そういえば、人生を世の中のせいにできるのは、いつまでなんだろうか。
義務教育の終わりまでだろうか、大学の卒業くらいまでなのだろうか。
はたまた、成人式を迎えるまでか。
それとも、人生を世の中のせいにすることなんて、できないのだろうか。

数日前、テレビであいみょんが「with コロナ」という言葉が苦手だとは話していた。そうだな、人生をコロナのせいにできるのは、いつまでだろう。



僕が初めて旅に出た、あの日。

時間のことを気にせず、ただどこか遠くへ行きたかった。どこか遠くへ行けば、だれも僕のことを知らない遠いところへ行けば、まだ見ぬ自分が見つかって、自分の人生は大きく変わると思っていた。

行き先は特に決めず、ありったけの財産をすべて遣おうと思い、7kgのリュックサックに数日分の荷物を詰め込んで旅に出た。

関西空港で出会った女性係員の方が「ハッピーバレンタイン」とチョコレートを配っていて、そこに書かれた国旗がオーストラリアだったから行き先はオーストラリアに決めた。バイト先の先輩も行ってきたと言っていたから気にはなっていたんだと思う。



空港から外に出ると、刺すような日の光が僕の全身を襲ってきた。
はじめて嗅ぐ匂い、独特の空気感、20年という僕のこれまでの人生の中で出会った言葉では表現できそうにない感情がどこか嬉しい。

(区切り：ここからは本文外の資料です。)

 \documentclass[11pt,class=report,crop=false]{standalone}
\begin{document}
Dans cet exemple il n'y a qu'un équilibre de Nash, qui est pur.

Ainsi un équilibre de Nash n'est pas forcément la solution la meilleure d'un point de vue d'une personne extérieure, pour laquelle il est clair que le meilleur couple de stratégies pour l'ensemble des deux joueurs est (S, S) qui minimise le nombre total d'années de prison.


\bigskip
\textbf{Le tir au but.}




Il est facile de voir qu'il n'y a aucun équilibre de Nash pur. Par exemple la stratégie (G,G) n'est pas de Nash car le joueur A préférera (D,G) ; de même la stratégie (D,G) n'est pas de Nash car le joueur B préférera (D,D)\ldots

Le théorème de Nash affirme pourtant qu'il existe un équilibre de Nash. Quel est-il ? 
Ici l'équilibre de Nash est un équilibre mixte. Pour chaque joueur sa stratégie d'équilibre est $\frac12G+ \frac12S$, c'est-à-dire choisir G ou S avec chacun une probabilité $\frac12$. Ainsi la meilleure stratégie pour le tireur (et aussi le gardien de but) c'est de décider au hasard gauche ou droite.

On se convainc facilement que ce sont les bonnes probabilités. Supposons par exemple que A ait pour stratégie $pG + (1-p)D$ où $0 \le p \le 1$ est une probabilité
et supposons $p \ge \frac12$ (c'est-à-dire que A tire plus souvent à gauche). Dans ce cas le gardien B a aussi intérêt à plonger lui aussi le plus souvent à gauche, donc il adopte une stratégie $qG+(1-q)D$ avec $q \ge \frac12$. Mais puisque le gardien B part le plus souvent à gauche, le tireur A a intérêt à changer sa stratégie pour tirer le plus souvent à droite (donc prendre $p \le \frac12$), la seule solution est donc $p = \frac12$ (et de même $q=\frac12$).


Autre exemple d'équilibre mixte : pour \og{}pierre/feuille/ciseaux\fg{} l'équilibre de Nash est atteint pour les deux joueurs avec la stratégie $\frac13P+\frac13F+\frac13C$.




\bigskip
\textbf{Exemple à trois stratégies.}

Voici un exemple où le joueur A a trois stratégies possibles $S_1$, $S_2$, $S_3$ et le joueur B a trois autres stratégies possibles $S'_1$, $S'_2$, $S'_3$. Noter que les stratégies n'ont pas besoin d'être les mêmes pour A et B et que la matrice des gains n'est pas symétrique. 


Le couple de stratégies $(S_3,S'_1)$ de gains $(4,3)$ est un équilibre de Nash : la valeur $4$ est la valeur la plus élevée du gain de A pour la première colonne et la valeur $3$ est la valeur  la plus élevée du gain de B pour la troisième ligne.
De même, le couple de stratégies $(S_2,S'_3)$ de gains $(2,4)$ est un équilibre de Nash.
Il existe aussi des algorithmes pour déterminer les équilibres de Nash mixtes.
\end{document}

これだ、こんな感情になりたくて僕はここまで来たんだ、そう思った。


慣れない言語。
懸命に機内で覚えた英単語を並べる。次に使いそうな単語を確認するために何度も立ち止まり、単語帳を開く。また、単語を並べる。

「今夜。泊まれるか。」

それだけの単語を伝えるのに何倍もの時間をかけ、もっと伝わりやすい英単語は他にないのか、表現は、と必死に探す。

「泊まれるわよ」

その言葉を聞くまでに4時間かかり、その間に6つの宿を回った。



1週間が過ぎた頃、ぼんやりと共有スペースのソファで座っていると二人組の若い男性から声をかけられた。
スウェーデンから兄弟でやってきたという二人は18歳と19歳。
宿に併設されたバーへと誘われ、三人で、英単語本から引っ張り出してくる片言の英語と身振り手振りで話をした。

「なんでオーストラリアへ来たの?」
ゆっくりと僕がわかるように話してくれる彼らの気遣いが心地良かった。
これまでの経緯を簡単に話すと彼らは楽しそうに相槌を入れながら聞いてくれた。あなたたちはどうして?僕のほうも気になって聞いてみる。
「世界一周中なんだ」
大学進学か、就職かを考えるためにギャップイヤーとして世界一周をしているという彼らの話がおとぎ話のように聞こえた。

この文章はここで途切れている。